From the material below, list every line containing "summary".

=-=-=

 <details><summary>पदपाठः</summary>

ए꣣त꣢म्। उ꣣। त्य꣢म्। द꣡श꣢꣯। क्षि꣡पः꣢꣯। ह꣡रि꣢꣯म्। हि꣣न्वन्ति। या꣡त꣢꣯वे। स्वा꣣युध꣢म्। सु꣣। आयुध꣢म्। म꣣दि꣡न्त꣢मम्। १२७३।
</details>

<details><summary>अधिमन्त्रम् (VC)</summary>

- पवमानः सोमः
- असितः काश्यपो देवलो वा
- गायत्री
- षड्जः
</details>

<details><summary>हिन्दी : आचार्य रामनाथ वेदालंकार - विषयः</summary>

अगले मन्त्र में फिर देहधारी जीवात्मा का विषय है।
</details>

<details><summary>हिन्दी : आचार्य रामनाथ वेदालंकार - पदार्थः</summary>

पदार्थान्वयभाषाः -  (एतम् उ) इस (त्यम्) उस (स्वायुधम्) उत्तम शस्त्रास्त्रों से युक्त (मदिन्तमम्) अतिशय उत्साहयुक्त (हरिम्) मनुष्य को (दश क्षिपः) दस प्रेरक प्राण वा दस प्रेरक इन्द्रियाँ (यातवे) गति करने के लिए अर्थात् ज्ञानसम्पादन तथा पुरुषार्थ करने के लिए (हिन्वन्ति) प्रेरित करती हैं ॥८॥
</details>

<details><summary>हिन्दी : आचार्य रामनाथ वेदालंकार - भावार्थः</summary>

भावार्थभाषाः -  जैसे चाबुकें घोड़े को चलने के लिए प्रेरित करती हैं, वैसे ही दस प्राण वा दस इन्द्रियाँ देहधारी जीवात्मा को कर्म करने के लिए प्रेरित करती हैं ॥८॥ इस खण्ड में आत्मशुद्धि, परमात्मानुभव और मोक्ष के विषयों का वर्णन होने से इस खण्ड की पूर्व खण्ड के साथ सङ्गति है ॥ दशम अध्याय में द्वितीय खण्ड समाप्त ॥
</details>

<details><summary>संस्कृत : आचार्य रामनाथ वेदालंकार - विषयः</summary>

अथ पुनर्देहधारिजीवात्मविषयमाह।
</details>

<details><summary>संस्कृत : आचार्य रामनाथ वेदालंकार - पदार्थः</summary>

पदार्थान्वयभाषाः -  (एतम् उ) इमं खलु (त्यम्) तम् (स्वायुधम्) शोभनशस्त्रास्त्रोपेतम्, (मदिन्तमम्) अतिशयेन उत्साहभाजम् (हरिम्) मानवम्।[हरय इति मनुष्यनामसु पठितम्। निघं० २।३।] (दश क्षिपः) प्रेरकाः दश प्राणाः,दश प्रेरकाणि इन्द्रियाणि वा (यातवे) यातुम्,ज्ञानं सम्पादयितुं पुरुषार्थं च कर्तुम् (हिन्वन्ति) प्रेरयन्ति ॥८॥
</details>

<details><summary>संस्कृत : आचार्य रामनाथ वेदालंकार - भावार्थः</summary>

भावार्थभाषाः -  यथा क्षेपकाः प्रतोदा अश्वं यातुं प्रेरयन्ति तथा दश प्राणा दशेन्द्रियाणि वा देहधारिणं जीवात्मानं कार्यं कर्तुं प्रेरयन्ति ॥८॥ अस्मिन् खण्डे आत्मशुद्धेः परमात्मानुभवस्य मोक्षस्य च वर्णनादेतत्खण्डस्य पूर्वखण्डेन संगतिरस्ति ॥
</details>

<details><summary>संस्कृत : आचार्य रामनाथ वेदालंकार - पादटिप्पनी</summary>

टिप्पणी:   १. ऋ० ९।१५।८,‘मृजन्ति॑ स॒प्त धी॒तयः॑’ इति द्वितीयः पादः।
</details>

=-=-=

■ EXERCISE OUTPUT
 <details><summary>पदपाठः</summary>
<details><summary>अधिमन्त्रम् (VC)</summary>
<details><summary>हिन्दी : आचार्य रामनाथ वेदालंकार - विषयः</summary>
<details><summary>हिन्दी : आचार्य रामनाथ वेदालंकार - पदार्थः</summary>
<details><summary>हिन्दी : आचार्य रामनाथ वेदालंकार - भावार्थः</summary>
<details><summary>संस्कृत : आचार्य रामनाथ वेदालंकार - विषयः</summary>
<details><summary>संस्कृत : आचार्य रामनाथ वेदालंकार - पदार्थः</summary>
<details><summary>संस्कृत : आचार्य रामनाथ वेदालंकार - भावार्थः</summary>
<details><summary>संस्कृत : आचार्य रामनाथ वेदालंकार - पादटिप्पनी</summary>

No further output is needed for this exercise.